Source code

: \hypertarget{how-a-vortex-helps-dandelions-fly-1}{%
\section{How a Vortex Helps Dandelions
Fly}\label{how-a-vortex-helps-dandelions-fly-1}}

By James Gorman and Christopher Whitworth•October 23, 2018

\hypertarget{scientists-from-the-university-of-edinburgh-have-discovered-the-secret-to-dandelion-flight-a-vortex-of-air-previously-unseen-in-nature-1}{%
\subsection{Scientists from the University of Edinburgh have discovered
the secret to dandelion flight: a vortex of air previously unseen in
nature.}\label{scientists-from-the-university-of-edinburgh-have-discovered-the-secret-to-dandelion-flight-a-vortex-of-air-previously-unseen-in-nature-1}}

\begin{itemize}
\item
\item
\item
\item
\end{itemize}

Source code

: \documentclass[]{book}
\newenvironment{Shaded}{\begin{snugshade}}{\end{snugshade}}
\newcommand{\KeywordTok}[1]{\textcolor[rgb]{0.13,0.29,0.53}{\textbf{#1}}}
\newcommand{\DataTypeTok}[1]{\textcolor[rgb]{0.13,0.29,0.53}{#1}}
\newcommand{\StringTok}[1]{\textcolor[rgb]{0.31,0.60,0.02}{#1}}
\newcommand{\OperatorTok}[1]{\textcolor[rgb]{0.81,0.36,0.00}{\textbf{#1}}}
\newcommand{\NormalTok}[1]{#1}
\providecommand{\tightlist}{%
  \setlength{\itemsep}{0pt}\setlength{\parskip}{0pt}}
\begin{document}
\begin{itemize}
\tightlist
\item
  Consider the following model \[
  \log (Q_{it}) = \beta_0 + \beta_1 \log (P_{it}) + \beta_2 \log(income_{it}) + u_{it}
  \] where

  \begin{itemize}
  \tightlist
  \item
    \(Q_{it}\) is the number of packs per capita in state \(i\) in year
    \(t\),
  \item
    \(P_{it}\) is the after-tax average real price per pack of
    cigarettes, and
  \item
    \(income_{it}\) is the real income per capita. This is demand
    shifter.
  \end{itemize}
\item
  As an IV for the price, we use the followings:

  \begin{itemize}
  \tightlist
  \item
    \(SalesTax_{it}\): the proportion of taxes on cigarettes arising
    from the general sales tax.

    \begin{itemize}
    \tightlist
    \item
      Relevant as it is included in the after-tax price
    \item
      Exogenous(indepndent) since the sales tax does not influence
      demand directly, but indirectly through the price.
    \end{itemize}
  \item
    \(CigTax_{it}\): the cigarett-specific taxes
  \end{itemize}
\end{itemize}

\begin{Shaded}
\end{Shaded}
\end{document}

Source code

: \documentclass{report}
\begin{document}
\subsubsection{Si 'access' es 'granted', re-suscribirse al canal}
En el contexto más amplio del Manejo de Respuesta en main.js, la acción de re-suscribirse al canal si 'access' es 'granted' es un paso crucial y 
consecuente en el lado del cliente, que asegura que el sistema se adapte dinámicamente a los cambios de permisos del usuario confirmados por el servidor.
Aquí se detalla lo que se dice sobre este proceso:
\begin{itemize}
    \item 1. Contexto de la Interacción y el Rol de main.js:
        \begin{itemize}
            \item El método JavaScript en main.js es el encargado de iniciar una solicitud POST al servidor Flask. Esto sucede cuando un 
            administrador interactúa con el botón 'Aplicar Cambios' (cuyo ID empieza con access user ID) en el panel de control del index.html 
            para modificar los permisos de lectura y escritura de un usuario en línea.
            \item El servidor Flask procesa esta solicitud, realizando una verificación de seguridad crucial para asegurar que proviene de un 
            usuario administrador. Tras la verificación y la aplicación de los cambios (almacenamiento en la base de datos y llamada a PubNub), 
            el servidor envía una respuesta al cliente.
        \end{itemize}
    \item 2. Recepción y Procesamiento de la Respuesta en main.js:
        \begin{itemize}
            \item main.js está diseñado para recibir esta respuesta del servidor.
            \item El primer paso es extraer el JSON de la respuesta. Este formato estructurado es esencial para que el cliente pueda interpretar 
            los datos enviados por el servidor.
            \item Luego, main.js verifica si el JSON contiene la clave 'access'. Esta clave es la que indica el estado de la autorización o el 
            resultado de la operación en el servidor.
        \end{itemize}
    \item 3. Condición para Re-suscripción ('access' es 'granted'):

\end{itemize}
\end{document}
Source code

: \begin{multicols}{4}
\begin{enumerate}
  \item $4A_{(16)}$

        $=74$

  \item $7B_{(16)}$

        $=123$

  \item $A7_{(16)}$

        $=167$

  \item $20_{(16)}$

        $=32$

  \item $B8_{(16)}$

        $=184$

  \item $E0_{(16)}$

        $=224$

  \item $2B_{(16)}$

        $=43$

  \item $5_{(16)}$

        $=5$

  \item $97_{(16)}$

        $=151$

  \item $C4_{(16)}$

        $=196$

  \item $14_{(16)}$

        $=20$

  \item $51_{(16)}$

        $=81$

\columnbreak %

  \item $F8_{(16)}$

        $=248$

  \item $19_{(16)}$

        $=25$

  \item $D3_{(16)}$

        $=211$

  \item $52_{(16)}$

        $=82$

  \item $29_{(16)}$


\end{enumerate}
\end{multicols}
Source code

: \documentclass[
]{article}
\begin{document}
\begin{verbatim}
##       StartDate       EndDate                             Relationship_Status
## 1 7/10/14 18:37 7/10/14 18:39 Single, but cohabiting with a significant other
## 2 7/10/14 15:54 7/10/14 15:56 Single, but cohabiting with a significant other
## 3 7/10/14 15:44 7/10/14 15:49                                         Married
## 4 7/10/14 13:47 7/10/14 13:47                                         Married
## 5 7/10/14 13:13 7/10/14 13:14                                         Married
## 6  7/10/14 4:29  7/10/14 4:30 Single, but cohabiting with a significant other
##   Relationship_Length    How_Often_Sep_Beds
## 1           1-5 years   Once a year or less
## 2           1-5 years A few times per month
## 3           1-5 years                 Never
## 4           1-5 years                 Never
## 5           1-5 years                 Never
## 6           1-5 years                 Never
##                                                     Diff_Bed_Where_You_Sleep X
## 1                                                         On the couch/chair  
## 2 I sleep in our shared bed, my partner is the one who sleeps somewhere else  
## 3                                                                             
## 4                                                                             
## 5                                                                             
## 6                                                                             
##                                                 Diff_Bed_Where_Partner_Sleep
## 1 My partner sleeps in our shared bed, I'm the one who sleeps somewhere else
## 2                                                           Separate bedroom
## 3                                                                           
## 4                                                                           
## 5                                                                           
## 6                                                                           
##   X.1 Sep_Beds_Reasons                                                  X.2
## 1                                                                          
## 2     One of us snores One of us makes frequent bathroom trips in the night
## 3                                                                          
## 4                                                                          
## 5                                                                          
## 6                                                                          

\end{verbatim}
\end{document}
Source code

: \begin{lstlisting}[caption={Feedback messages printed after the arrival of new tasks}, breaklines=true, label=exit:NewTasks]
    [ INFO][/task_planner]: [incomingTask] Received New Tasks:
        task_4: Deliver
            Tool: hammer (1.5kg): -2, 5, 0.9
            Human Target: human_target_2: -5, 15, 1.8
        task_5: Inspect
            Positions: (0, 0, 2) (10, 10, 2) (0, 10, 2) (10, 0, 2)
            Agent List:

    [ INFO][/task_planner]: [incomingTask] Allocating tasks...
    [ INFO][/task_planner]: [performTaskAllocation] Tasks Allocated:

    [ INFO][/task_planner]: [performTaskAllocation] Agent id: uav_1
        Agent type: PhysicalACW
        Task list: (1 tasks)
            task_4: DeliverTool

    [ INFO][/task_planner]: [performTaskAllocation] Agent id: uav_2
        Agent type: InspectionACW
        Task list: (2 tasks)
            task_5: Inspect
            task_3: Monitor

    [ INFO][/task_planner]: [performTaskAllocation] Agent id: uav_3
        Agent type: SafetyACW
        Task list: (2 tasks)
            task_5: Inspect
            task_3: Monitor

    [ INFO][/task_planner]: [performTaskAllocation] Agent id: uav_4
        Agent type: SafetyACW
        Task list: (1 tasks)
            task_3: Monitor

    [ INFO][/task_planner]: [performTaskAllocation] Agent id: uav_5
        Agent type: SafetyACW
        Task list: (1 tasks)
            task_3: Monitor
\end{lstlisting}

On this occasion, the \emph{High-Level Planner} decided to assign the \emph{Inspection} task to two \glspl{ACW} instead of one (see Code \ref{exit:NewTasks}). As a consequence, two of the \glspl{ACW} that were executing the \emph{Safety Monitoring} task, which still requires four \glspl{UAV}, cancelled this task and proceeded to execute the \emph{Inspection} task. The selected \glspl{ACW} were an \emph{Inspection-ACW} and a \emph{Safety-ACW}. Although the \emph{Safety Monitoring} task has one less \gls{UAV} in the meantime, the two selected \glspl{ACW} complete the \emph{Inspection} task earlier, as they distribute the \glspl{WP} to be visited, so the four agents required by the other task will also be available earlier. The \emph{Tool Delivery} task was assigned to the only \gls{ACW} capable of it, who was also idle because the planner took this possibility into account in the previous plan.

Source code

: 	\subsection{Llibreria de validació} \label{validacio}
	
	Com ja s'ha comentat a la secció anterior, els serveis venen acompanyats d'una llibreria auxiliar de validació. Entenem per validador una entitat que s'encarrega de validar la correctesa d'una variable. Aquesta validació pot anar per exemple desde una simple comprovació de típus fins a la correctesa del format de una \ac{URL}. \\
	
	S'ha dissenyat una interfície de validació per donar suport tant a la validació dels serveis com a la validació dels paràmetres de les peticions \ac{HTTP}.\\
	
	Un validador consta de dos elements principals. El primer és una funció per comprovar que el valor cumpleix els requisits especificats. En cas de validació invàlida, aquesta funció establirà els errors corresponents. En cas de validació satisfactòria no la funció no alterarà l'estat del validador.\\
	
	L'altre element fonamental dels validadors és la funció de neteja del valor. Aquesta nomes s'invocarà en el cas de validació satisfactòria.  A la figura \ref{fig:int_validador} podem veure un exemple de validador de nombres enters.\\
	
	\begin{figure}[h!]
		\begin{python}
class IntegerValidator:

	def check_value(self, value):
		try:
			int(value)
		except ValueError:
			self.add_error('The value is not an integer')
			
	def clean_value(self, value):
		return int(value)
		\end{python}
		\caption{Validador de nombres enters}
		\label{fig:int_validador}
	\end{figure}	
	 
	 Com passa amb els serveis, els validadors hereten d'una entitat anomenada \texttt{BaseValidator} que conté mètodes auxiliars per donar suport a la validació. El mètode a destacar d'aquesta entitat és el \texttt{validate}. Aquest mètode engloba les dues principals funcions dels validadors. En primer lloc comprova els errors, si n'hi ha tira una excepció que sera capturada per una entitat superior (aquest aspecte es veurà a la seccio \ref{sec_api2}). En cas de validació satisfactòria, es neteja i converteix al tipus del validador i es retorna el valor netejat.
----
Stopping at the line containing "the secret to", please repeat exactly every line from the very start of the entries, that line included, and nothing more.

- **Response to this exercise**
Source code

: \hypertarget{how-a-vortex-helps-dandelions-fly-1}{%
\section{How a Vortex Helps Dandelions
Fly}\label{how-a-vortex-helps-dandelions-fly-1}}

By James Gorman and Christopher Whitworth•October 23, 2018

\hypertarget{scientists-from-the-university-of-edinburgh-have-discovered-the-secret-to-dandelion-flight-a-vortex-of-air-previously-unseen-in-nature-1}{%
\subsection{Scientists from the University of Edinburgh have discovered
the secret to dandelion flight: a vortex of air previously unseen in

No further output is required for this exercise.